The Problem
Retrieval-Augmented Generation (RAG) as a pattern is straightforward on paper: index your documents, retrieve relevant chunks at query time, feed them to an LLM as context. In practice, the hard part is retrieval quality — specifically, the cases where your retriever returns chunks that are semantically adjacent to the query but don't actually contain the information needed to answer it. When those chunks get passed to the LLM as context, you get confident-sounding answers that are either partially wrong or entirely fabricated.
The project goal was to build a production-grade RAG service for PDF documents with two hard requirements: grounded answers (the system should cite the source passages it used) and quality gating (if retrieval confidence is too low, the system should say so rather than hallucinate).
Architecture
The service is built as a FastAPI application with four main stages.
1. Ingestion and chunking. PDFs are uploaded via a REST endpoint. The service extracts text, then applies semantic chunking: rather than splitting on fixed token counts, chunks are split at natural boundaries (section headings, paragraph breaks) and merged or split further to stay within a target token budget. Metadata — document title, page number, section heading — is preserved with each chunk.
2. Embedding and FAISS indexing. Chunks are embedded using a sentence-transformer model and stored in a FAISS index. FAISS's approximate nearest-neighbor search gives sub-millisecond retrieval even over large document collections. The index is persisted to disk and loaded at startup; new documents are added incrementally without full reindexing.
3. Retrieval and context ranking. At query time, the query is embedded using the same model and the top-k chunks are retrieved from FAISS. A reranking step scores each retrieved chunk for relevance to the query using a cross-encoder — which is slower than the bi-encoder used for initial retrieval but more accurate. Chunks below a relevance threshold are dropped before being passed to the LLM.
4. Generation with quality gating. The ranked chunks are assembled into a context window and passed to the LLM with a prompt that instructs it to answer only from the provided context and to indicate when the context is insufficient. The response includes citations (document title + page number) for each claim. If no chunks pass the relevance threshold, the service returns a "insufficient context" response rather than attempting generation.
Key Decisions
Semantic chunking over fixed-size chunking. Fixed-size chunking is simpler to implement, but it frequently splits concepts across chunk boundaries in ways that hurt retrieval — a chunk ending mid-sentence doesn't embed well, and a retriever won't find it when the query uses complete phrasing. Semantic chunking is slower at ingestion time but produces meaningfully better retrieval precision.

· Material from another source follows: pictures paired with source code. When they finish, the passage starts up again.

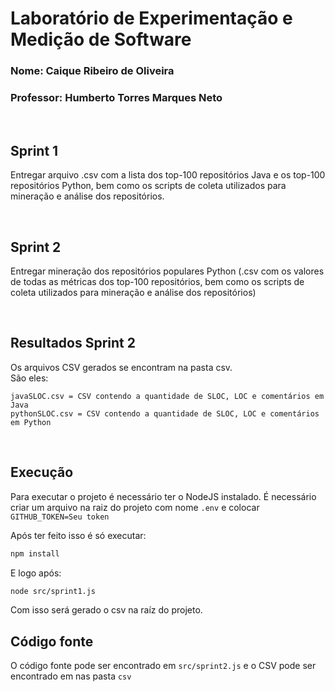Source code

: # Laboratório de Experimentação e Medição de Software

### Nome: Caique Ribeiro de Oliveira

### Professor: Humberto Torres Marques Neto

<br />

## Sprint 1

Entregar arquivo .csv com a lista dos top-100 repositórios Java e os
top-100 repositórios Python, bem como os scripts de coleta utilizados para mineração e análise dos repositórios.

<br />

## Sprint 2

Entregar mineração dos repositórios populares Python (.csv com os valores de todas as métricas dos top-100 repositórios, bem como os scripts de coleta utilizados para mineração e análise dos repositórios)

<br />

## Resultados Sprint 2

Os arquivos CSV gerados se encontram na pasta csv. <br />
São eles:

```
javaSLOC.csv = CSV contendo a quantidade de SLOC, LOC e comentários em Java
pythonSLOC.csv = CSV contendo a quantidade de SLOC, LOC e comentários em Python
```

<br />

## Execução

Para executar o projeto é necessário ter o NodeJS instalado.
É necessário criar um arquivo na raiz do projeto com nome `.env` e colocar `GITHUB_TOKEN=Seu token`

Após ter feito isso é só executar:

```bash
npm install
```

E logo após:

```bash
node src/sprint1.js
```

Com isso será gerado o csv na raíz do projeto.

## Código fonte

O código fonte pode ser encontrado em `src/sprint2.js` e o CSV pode ser encontrado em nas pasta `csv`
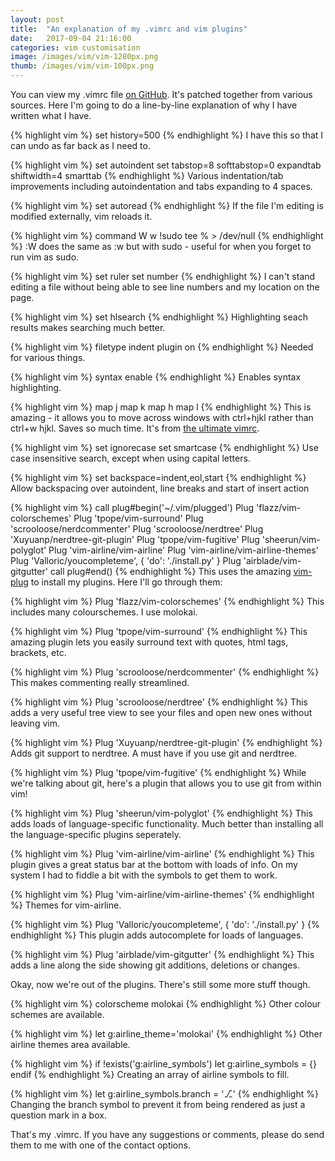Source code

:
 ```yaml
---
layout: post
title:  "An explanation of my .vimrc and vim plugins"
date:   2017-09-04 21:16:00
categories: vim customisation
image: /images/vim/vim-1280px.png
thumb: /images/vim/vim-100px.png
---
```


You can view my .vimrc file [on GitHub](https://github.com/williambl/vimrc/blob/master/.vimrc). It's patched together from various sources.
Here I'm going to do a line-by-line explanation of why I have written what I have.

{% highlight vim %}
set history=500
{% endhighlight %}
I have this so that I can undo as far back as I need to.

{% highlight vim %}
set autoindent
set tabstop=8 softtabstop=0 expandtab shiftwidth=4 smarttab
{% endhighlight %}
Various indentation/tab improvements including autoindentation and  tabs expanding to 4 spaces.

{% highlight vim %}
set autoread
{% endhighlight %}
If the file I'm editing is modified externally, vim reloads it.

{% highlight vim %}
command W w !sudo tee % > /dev/null
{% endhighlight %}
:W does the same as :w but with sudo - useful for when you forget to run vim as sudo.

{% highlight vim %}
set ruler
set number
{% endhighlight %}
I can't stand editing a file without being able to see line numbers and my location on the page.

{% highlight vim %}
set hlsearch
{% endhighlight %}
Highlighting seach results makes searching much better.

{% highlight vim %}
filetype indent plugin on
{% endhighlight %}
Needed for various things.

{% highlight vim %}
syntax enable
{% endhighlight %}
Enables syntax highlighting.

{% highlight vim %}
map <C-j> <C-W>j
map <C-k> <C-W>k
map <C-h> <C-W>h
map <C-l> <C-W>l
{% endhighlight %}
This is amazing - it allows you to move across windows with ctrl+hjkl rather than ctrl+w hjkl. Saves so much time. It's from [the ultimate vimrc](https://github.com/amix/vimrc/blob/master/vimrcs/basic.vim).

{% highlight vim %}
set ignorecase
set smartcase
{% endhighlight %}
Use case insensitive search, except when using capital letters.

{% highlight vim %}
set backspace=indent,eol,start
{% endhighlight %}
Allow backspacing over autoindent, line breaks and start of insert action

{% highlight vim %}
call plug#begin('~/.vim/plugged')
Plug 'flazz/vim-colorschemes'
Plug 'tpope/vim-surround'
Plug 'scrooloose/nerdcommenter'
Plug 'scrooloose/nerdtree'
Plug 'Xuyuanp/nerdtree-git-plugin'
Plug 'tpope/vim-fugitive'
Plug 'sheerun/vim-polyglot'
Plug 'vim-airline/vim-airline'
Plug 'vim-airline/vim-airline-themes'
Plug 'Valloric/youcompleteme', { 'do': './install.py' }
Plug 'airblade/vim-gitgutter'
call plug#end()
{% endhighlight %}
This uses the amazing [vim-plug](https://github.com/junegunn/vim-plug) to install my plugins. Here I'll go through them:

{% highlight vim %}
Plug 'flazz/vim-colorschemes'
{% endhighlight %}
This includes many colourschemes. I use molokai.

{% highlight vim %}
Plug 'tpope/vim-surround'
{% endhighlight %}
This amazing plugin lets you easily surround text with quotes, html tags, brackets, etc.

{% highlight vim %}
Plug 'scrooloose/nerdcommenter'
{% endhighlight %}
This makes commenting really streamlined.

{% highlight vim %}
Plug 'scrooloose/nerdtree'
{% endhighlight %}
This adds a very useful tree view to see your files and open new ones without leaving vim.

{% highlight vim %}
Plug 'Xuyuanp/nerdtree-git-plugin'
{% endhighlight %}
Adds git support to nerdtree. A must have if you use git and nerdtree.

{% highlight vim %}
Plug 'tpope/vim-fugitive'
{% endhighlight %}
While we're talking about git, here's a plugin that allows you to use git from within vim!

{% highlight vim %}
Plug 'sheerun/vim-polyglot'
{% endhighlight %}
This adds loads of language-specific functionality. Much better than installing all the language-specific plugins seperately.

{% highlight vim %}
Plug 'vim-airline/vim-airline'
{% endhighlight %}
This plugin gives a great status bar at the bottom with loads of info. On my system I had to fiddle a bit with the symbols to get them to work.

{% highlight vim %}
Plug 'vim-airline/vim-airline-themes'
{% endhighlight %}
Themes for vim-airline.

{% highlight vim %}
Plug 'Valloric/youcompleteme', { 'do': './install.py' }
{% endhighlight %}
This plugin adds autocomplete for loads of languages.

{% highlight vim %}
Plug 'airblade/vim-gitgutter'
{% endhighlight %}
This adds a line along the side showing git additions, deletions or changes.

Okay, now we're out of the plugins. There's still some more stuff though.

{% highlight vim %}
colorscheme molokai
{% endhighlight %}
Other colour schemes are available.

{% highlight vim %}
let g:airline_theme='molokai'
{% endhighlight %}
Other airline themes area available.

{% highlight vim %}
if !exists('g:airline_symbols')
    let g:airline_symbols = {}
endif
{% endhighlight %}
Creating an array of airline symbols to fill.

{% highlight vim %}
let g:airline_symbols.branch = '⎇'
{% endhighlight %}
Changing the branch symbol to prevent it from being rendered as just a question mark in a box.

That's my .vimrc. If you have any suggestions or comments, please do send them to me with one of the contact options.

FAISS with a cross-encoder reranker. The two-stage retrieval pattern (fast bi-encoder for recall, slower cross-encoder for precision) is a well-known approach, and it works. The bi-encoder retrieves candidates in milliseconds even at scale; the cross-encoder reranker adds latency but substantially improves the quality of what gets passed to the LLM. The relevance threshold at the reranking stage is the main lever for controlling the false-positive rate.

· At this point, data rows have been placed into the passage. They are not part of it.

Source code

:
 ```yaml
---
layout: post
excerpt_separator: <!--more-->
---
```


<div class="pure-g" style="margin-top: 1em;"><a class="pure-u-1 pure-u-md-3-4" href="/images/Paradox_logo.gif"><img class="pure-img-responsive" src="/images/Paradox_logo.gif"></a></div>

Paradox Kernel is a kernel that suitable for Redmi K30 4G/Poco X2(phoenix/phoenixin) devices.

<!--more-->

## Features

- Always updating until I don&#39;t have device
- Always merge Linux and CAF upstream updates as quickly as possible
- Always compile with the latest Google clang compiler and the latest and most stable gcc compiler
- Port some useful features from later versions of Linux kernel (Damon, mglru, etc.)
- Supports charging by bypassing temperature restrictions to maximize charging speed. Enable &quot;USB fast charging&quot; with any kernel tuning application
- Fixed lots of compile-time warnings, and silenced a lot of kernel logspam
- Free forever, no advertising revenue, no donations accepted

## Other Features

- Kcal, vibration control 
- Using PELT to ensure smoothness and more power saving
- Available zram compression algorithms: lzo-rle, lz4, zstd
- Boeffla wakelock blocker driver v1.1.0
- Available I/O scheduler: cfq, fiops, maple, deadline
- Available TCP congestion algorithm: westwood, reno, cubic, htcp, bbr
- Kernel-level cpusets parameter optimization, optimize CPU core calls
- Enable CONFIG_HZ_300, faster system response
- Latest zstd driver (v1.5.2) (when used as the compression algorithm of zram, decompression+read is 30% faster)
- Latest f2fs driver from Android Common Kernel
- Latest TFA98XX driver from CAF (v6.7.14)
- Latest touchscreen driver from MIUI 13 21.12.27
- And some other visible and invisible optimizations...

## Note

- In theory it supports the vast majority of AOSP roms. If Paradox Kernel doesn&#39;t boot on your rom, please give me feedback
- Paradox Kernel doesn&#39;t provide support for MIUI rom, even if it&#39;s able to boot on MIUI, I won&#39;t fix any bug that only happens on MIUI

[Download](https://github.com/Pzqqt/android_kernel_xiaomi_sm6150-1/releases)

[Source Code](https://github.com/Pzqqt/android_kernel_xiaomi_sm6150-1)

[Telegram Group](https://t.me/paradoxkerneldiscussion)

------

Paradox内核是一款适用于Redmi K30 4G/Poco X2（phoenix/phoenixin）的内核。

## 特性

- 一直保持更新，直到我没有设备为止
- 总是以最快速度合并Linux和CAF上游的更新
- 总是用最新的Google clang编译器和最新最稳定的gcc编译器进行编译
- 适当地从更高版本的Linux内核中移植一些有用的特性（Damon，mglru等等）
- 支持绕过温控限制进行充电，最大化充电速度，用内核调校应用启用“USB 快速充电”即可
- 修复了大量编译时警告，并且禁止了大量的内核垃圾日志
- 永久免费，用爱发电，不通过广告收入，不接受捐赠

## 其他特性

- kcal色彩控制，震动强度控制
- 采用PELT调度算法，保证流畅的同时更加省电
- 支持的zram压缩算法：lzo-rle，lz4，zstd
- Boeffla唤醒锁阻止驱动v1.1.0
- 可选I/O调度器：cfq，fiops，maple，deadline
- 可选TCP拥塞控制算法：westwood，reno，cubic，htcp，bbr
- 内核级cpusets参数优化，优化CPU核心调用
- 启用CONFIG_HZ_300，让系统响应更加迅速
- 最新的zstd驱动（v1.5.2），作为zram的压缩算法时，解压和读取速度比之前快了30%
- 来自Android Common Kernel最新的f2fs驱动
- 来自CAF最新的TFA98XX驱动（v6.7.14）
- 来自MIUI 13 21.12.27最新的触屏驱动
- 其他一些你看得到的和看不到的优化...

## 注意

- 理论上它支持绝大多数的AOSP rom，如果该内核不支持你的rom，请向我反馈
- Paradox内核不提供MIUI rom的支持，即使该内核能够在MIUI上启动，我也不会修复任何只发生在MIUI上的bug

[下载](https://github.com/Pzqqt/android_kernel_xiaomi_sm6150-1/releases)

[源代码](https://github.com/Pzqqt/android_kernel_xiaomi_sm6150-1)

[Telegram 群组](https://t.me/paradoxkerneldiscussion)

Quality gating as a first-class feature. Most RAG tutorials treat quality gating as an afterthought. It shouldn't be. An LLM that says "I don't have enough context to answer this" is more useful than one that confidently makes something up. The threshold calibration took iteration — too aggressive and the system refuses to answer questions it could handle; too permissive and irrelevant chunks make it through.
Results
- 40% reduction in irrelevant responses versus a baseline system with no retrieval quality gating
- Sub-second end-to-end latency for queries over document collections up to ~10K pages
- Grounded responses with source citations for every claim, enabling users to verify answers
- Dockerized service deployable as a standalone API, with persistent FAISS index across restarts
What I'd Do Differently
The chunking strategy was tuned manually by eyeballing retrieval quality on a test set. A more rigorous evaluation framework — with labeled query/answer pairs and automated retrieval metrics (MRR, nDCG) — would have made it easier to compare chunking strategies and threshold settings systematically.
FAISS works well but doesn't support filtering by document metadata at retrieval time (e.g., "search only within documents from this year"). For a production multi-tenant system, I'd use a vector database that supports metadata filtering natively — Qdrant or Weaviate — rather than implementing post-retrieval filtering in application code.